• [Records from a dataset]
== Segment start ==

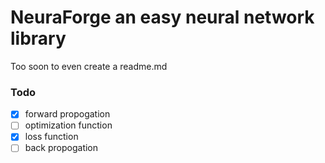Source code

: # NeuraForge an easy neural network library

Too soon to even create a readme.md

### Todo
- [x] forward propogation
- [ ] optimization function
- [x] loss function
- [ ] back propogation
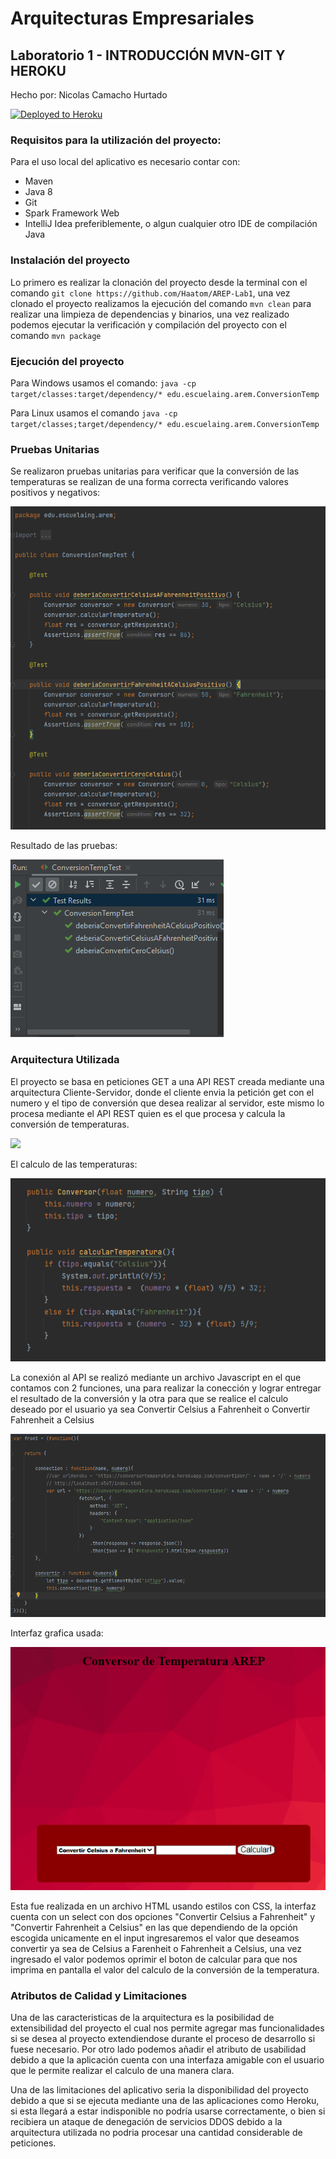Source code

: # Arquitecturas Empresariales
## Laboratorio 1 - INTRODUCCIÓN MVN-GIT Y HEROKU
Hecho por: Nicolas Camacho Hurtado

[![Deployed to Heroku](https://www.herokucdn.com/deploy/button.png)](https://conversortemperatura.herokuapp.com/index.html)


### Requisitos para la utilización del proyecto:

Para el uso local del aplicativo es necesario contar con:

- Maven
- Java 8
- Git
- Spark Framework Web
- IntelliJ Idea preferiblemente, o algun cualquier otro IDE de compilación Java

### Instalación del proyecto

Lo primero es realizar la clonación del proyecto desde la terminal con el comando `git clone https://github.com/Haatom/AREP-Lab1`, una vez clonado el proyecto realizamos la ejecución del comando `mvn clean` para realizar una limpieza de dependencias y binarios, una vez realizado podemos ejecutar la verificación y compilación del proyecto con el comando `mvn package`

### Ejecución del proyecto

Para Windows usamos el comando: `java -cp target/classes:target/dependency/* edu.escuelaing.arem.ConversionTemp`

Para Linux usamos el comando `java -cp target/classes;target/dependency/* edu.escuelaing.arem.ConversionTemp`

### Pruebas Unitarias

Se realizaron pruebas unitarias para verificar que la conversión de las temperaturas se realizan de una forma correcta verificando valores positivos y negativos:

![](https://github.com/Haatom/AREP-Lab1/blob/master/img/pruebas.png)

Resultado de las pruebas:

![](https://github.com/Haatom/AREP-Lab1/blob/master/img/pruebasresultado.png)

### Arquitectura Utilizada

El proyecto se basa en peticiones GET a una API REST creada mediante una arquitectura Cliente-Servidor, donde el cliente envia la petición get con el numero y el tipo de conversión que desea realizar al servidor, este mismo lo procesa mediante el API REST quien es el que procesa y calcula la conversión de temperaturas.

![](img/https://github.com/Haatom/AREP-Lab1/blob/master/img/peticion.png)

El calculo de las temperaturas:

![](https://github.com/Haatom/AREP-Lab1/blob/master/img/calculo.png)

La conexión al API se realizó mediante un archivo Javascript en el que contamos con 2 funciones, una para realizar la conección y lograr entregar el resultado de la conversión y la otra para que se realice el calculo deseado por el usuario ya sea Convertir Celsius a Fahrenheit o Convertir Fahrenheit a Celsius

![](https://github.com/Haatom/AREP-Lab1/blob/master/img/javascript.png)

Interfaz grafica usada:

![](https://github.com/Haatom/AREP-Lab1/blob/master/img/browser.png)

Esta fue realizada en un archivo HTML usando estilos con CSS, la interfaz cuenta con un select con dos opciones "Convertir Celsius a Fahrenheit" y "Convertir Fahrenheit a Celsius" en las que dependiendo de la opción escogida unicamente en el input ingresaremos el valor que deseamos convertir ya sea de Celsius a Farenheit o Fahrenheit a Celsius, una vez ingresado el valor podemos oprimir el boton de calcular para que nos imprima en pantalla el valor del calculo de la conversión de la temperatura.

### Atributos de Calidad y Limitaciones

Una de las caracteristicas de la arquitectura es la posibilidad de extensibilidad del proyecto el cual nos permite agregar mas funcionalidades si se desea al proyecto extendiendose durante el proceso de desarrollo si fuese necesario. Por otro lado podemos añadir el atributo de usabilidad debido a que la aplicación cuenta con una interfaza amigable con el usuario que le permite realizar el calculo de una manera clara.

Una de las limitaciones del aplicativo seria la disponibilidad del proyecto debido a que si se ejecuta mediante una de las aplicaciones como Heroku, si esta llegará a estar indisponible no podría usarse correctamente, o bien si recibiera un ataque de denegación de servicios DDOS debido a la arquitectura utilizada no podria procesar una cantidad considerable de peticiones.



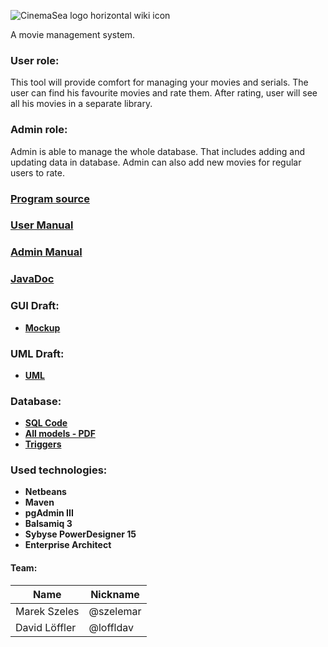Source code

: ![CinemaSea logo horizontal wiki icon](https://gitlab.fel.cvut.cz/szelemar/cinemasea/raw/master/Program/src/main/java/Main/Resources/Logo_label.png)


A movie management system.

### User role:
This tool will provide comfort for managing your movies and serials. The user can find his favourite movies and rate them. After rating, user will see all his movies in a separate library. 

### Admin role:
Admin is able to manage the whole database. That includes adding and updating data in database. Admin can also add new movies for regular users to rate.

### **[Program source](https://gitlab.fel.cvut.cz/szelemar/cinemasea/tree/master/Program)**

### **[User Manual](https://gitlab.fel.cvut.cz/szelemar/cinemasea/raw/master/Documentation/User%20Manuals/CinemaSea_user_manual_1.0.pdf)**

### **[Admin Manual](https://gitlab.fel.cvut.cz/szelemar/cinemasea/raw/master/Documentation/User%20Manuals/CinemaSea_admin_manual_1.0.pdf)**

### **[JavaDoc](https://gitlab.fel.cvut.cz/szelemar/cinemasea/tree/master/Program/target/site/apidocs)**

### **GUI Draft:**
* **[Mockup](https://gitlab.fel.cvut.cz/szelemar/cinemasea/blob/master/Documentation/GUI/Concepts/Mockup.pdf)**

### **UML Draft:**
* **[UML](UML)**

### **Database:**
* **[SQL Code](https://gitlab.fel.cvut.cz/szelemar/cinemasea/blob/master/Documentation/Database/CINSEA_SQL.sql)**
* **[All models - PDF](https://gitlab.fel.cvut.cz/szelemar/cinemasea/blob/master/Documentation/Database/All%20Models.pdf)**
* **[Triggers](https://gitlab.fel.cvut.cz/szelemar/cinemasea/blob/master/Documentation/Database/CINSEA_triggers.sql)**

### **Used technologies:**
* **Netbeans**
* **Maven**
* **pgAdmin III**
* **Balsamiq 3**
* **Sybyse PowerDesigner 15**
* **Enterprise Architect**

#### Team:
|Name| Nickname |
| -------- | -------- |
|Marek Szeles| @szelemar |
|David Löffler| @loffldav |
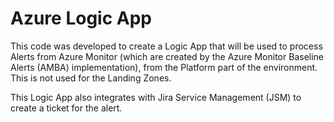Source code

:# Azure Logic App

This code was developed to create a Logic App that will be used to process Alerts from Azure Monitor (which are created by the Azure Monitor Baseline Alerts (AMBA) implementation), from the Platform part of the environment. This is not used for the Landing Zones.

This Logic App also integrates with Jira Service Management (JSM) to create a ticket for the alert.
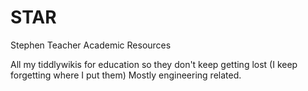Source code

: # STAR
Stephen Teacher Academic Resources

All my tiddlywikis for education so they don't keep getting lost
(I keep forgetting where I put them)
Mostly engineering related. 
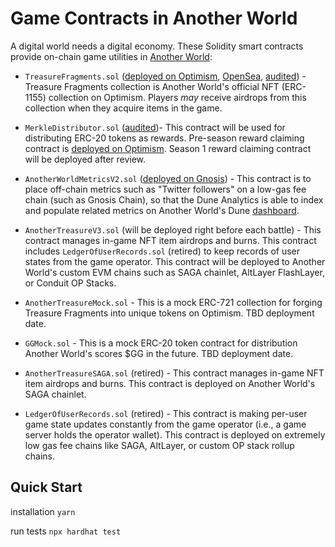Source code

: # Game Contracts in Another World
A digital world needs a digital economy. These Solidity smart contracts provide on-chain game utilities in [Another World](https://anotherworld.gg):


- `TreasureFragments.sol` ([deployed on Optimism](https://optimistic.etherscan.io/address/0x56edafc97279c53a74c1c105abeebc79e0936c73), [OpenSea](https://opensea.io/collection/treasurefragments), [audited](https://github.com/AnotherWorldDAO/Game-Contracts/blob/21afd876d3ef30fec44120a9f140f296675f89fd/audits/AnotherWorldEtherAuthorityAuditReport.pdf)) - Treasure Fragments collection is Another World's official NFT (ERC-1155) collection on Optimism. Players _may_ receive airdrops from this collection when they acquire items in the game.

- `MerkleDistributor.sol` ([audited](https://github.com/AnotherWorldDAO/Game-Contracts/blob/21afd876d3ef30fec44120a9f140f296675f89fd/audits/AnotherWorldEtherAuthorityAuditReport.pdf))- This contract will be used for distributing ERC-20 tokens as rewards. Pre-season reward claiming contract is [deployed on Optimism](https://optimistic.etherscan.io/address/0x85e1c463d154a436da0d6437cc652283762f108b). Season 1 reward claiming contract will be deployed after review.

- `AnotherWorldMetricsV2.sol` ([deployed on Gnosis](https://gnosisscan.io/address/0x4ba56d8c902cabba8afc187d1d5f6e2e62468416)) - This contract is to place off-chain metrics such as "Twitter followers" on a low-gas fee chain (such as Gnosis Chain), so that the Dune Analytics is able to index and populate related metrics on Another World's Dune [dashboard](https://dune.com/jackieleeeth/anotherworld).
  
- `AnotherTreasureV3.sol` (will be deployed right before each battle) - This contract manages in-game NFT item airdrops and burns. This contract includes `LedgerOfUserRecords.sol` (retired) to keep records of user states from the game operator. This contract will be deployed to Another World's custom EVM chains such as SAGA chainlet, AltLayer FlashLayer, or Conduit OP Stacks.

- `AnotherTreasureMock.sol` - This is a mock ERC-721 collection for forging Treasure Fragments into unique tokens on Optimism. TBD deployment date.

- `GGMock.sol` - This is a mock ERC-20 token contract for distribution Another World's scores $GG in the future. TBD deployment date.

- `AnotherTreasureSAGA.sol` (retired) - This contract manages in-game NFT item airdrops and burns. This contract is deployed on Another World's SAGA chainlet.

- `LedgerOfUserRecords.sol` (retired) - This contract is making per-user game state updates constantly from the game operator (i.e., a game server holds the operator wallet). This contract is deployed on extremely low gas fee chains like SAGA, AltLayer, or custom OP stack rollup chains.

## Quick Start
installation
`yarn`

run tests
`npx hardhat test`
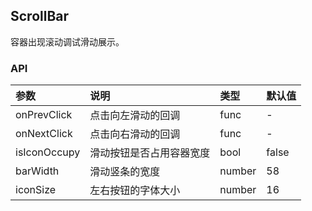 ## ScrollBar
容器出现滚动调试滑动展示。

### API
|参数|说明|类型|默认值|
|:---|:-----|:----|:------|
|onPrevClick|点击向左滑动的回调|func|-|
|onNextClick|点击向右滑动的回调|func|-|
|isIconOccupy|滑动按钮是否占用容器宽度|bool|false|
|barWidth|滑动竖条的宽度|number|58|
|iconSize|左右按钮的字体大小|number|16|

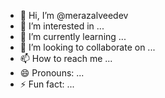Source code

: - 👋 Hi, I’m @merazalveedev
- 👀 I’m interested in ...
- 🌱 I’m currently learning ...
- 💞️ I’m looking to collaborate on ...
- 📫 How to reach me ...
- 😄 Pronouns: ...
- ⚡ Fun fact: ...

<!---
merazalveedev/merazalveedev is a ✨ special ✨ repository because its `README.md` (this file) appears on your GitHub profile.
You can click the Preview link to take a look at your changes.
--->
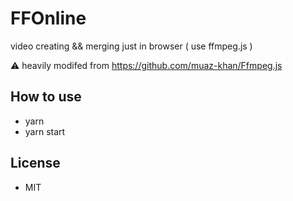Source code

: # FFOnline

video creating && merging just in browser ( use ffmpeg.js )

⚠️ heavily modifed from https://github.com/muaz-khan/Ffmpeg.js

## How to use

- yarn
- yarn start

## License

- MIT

== Segment end ==

What you write out is the stretch of entries from the line containing "(I keep forgetting where I put them)" to the line containing "A digital world", word for word, with both end lines and no pictures.

• [Result of the task]
(I keep forgetting where I put them)
Mostly engineering related. 
Source code

: # Game Contracts in Another World
A digital world needs a digital economy. These Solidity smart contracts provide on-chain game utilities in [Another World](https://anotherworld.gg):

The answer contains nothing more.